AELITA, QUEEN OF MARS
An early science fiction film from Russia. This has been on my radar for years, every now and then I'd catch a glimpse of a photo of some of the remarkable Futurist cubist type sets and costumes for the scenes on Mars, and had been expecting a kind of cross between METROPOLIS and BATTLESHIP POTEMKIN, but got instead a rather tired Soviet propaganda piece, with some admittedly cool bits that weren't cool enough to alleviate the boredom. I fell asleep, and don't feel that I missed much.

OSWALD THE LUCKY RABBIT
A fascinating program of shorts featuring Oswald, Disney's cartoon star before Mickey. Well, the shorts were fascinating. The biggest drawback to the San Francisco Silent Film Festival were the people chosen to introduce the screenings, who occasionally went on too long without saying very much of substance or even interest. The Oswald program had the worst offender in Leonard Maltin, who took a lot of time to tell the audience what pretty much every one of us present almost assuredly already knew about the early history of Walt Disney, without ever once managing to be at all interesting in any way.

I did like the shorts, though. Fast and funny and above all lively. Cartoons at this period were usually pretty simple affairs, you were expected to just sit and appreciate the moving pictures of dogs and cats and mice. These shorts are not much different, but there are little moments that surprise, like an extended bit with a dog who is startled when his hot dog sceams in pain at each impending bite. The dog finally tearfully sets the bun down, and the hot dog runs happily away.
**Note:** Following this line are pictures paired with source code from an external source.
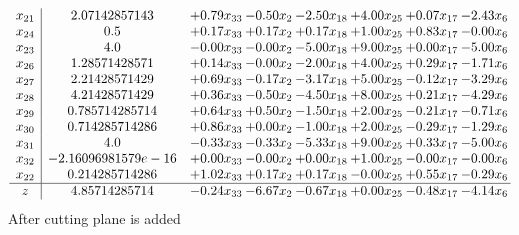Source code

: \documentclass[8pt]{article}
\begin{document}
\[\begin{array}{c| c c@{\hskip 2pt} c@{\hskip 2pt} c@{\hskip 2pt} c@{\hskip 2pt} c@{\hskip 2pt} c@{\hskip 2pt} }
 x_{21}   &  2.07142857143 & +  0.79 x_{33} & -0.50 x_{2} & -2.50 x_{18} & +  4.00 x_{25} & +  0.07 x_{17} & -2.43 x_{6}\\
 x_{24}   &  0.5 & +  0.17 x_{33} & +  0.17 x_{2} & +  0.17 x_{18} & +  1.00 x_{25} & +  0.83 x_{17} & -0.00 x_{6}\\
 x_{23}   &  4.0 & -0.00 x_{33} & -0.00 x_{2} & -5.00 x_{18} & +  9.00 x_{25} & +  0.00 x_{17} & -5.00 x_{6}\\
 x_{26}   &  1.28571428571 & +  0.14 x_{33} & -0.00 x_{2} & -2.00 x_{18} & +  4.00 x_{25} & +  0.29 x_{17} & -1.71 x_{6}\\
 x_{27}   &  2.21428571429 & +  0.69 x_{33} & -0.17 x_{2} & -3.17 x_{18} & +  5.00 x_{25} & -0.12 x_{17} & -3.29 x_{6}\\
 x_{28}   &  4.21428571429 & +  0.36 x_{33} & -0.50 x_{2} & -4.50 x_{18} & +  8.00 x_{25} & +  0.21 x_{17} & -4.29 x_{6}\\
 x_{29}   &  0.785714285714 & +  0.64 x_{33} & +  0.50 x_{2} & -1.50 x_{18} & +  2.00 x_{25} & -0.21 x_{17} & -0.71 x_{6}\\
 x_{30}   &  0.714285714286 & +  0.86 x_{33} & +  0.00 x_{2} & -1.00 x_{18} & +  2.00 x_{25} & -0.29 x_{17} & -1.29 x_{6}\\
 x_{31}   &  4.0 & -0.33 x_{33} & -0.33 x_{2} & -5.33 x_{18} & +  9.00 x_{25} & +  0.33 x_{17} & -5.00 x_{6}\\
 x_{32}   &  -2.16096981579e-16 & +  0.00 x_{33} & -0.00 x_{2} & +  0.00 x_{18} & +  1.00 x_{25} & -0.00 x_{17} & -0.00 x_{6}\\
 x_{22}   &  0.214285714286 & +  1.02 x_{33} & +  0.17 x_{2} & +  0.17 x_{18} & -0.00 x_{25} & +  0.55 x_{17} & -0.29 x_{6}\\
\hline
z    &  4.85714285714 & -0.24 x_{33} & -6.67 x_{2} & -0.67 x_{18} & +  0.00 x_{25} & -0.48 x_{17} & -4.14 x_{6}\\
\end{array}\]
 After cutting plane is added 
\end{document}
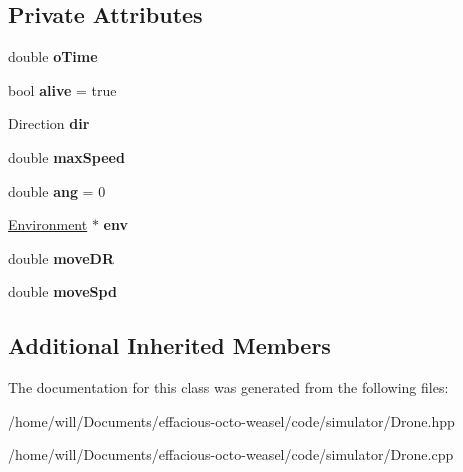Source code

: \subsection*{Private Attributes}
\begin{DoxyCompactItemize}
\item 
double {\bfseries o\+Time}\hypertarget{class_drone_a58d0d1070b3339121051cb88c8edc5bf}{}\label{class_drone_a58d0d1070b3339121051cb88c8edc5bf}

\item 
bool {\bfseries alive} = true\hypertarget{class_drone_aea356a33311281ec16bba90066af5142}{}\label{class_drone_aea356a33311281ec16bba90066af5142}

\item 
Direction {\bfseries dir}\hypertarget{class_drone_a9489e36ee8f7c1c4f9ea1374fa2deed8}{}\label{class_drone_a9489e36ee8f7c1c4f9ea1374fa2deed8}

\item 
double {\bfseries max\+Speed}\hypertarget{class_drone_a9dcad921c51f4e7455ef79c16261404c}{}\label{class_drone_a9dcad921c51f4e7455ef79c16261404c}

\item 
double {\bfseries ang} = 0\hypertarget{class_drone_a88b4a0066796c01715b4313bf13f1468}{}\label{class_drone_a88b4a0066796c01715b4313bf13f1468}

\item 
\hyperlink{class_environment}{Environment} $\ast$ {\bfseries env}\hypertarget{class_drone_a283a1a6532801f59250478d20fa5392f}{}\label{class_drone_a283a1a6532801f59250478d20fa5392f}

\item 
double {\bfseries move\+DR}\hypertarget{class_drone_a1320892a8f0d71d63a36e23079f7d56c}{}\label{class_drone_a1320892a8f0d71d63a36e23079f7d56c}

\item 
double {\bfseries move\+Spd}\hypertarget{class_drone_a97270a4291d82a57331669171bd80bc1}{}\label{class_drone_a97270a4291d82a57331669171bd80bc1}

\end{DoxyCompactItemize}
\subsection*{Additional Inherited Members}


The documentation for this class was generated from the following files\+:\begin{DoxyCompactItemize}
\item 
/home/will/\+Documents/effacious-\/octo-\/weasel/code/simulator/Drone.\+hpp\item 
/home/will/\+Documents/effacious-\/octo-\/weasel/code/simulator/Drone.\+cpp\end{DoxyCompactItemize}
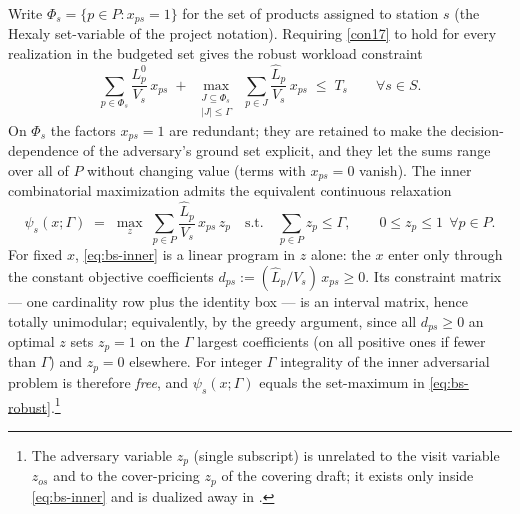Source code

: Write $\Phi_s = \{p \in P : x_{ps} = 1\}$ for the set of products assigned to
station $s$ (the Hexaly set-variable of the project notation). Requiring
\eqref{con17} to hold for every realization in the budgeted set gives the
robust workload constraint
\begin{equation}
\sum_{p \in \Phi_s} \frac{L^0_p}{V_s}\, x_{ps}
\;+\;
\max_{\substack{J \subseteq \Phi_s \\ |J| \le \Gamma}}\;
\sum_{p \in J} \frac{\hat L_p}{V_s}\, x_{ps}
\;\le\; T_s
\qquad \forall s \in S.
\label{eq:bs-robust}
\end{equation}
On $\Phi_s$ the factors $x_{ps} = 1$ are redundant; they are retained to make
the decision-dependence of the adversary's ground set explicit, and they let
the sums range over all of $P$ without changing value (terms with
$x_{ps} = 0$ vanish). The inner combinatorial maximization admits the
equivalent continuous relaxation
\begin{equation}
\psi_s(x;\Gamma) \;=\; \max_{z} \;
\sum_{p \in P} \frac{\hat L_p}{V_s}\, x_{ps}\, z_p
\quad \text{s.t.} \quad
\sum_{p \in P} z_p \le \Gamma, \qquad
0 \le z_p \le 1 \ \ \forall p \in P.
\label{eq:bs-inner}
\end{equation}
For fixed $x$, \eqref{eq:bs-inner} is a linear program in $z$ alone: the $x$
enter only through the constant objective coefficients
$d_{ps} := (\hat L_p / V_s)\, x_{ps} \ge 0$. Its constraint matrix --- one
cardinality row plus the identity box --- is an interval matrix, hence totally
unimodular; equivalently, by the greedy argument, since all $d_{ps} \ge 0$ an
optimal $z$ sets $z_p = 1$ on the $\Gamma$ largest coefficients (on all
positive ones if fewer than $\Gamma$) and $z_p = 0$ elsewhere. For integer
$\Gamma$ integrality of the inner adversarial problem is therefore
\emph{free}, and $\psi_s(x;\Gamma)$ equals the set-maximum in
\eqref{eq:bs-robust}.\footnote{The adversary variable $z_p$ (single subscript)
is unrelated to the visit variable $z_{os}$ and to the cover-pricing $z_p$ of
the covering draft; it exists only inside \eqref{eq:bs-inner} and is dualized
away in .}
A wonderful festival, all around. I didn't make all of the screenings, but there were plenty who did. The same people seemed to be in the same seats at each screening I attended, clearly having stayed put between shows. I don't know if I have it in me to go quite that far, but the opportunity to see such great prints of these films, in such a great setting, with such an appreciative audience, is not one that I'm likely to pass up often. I think I'll be making this an annual trek.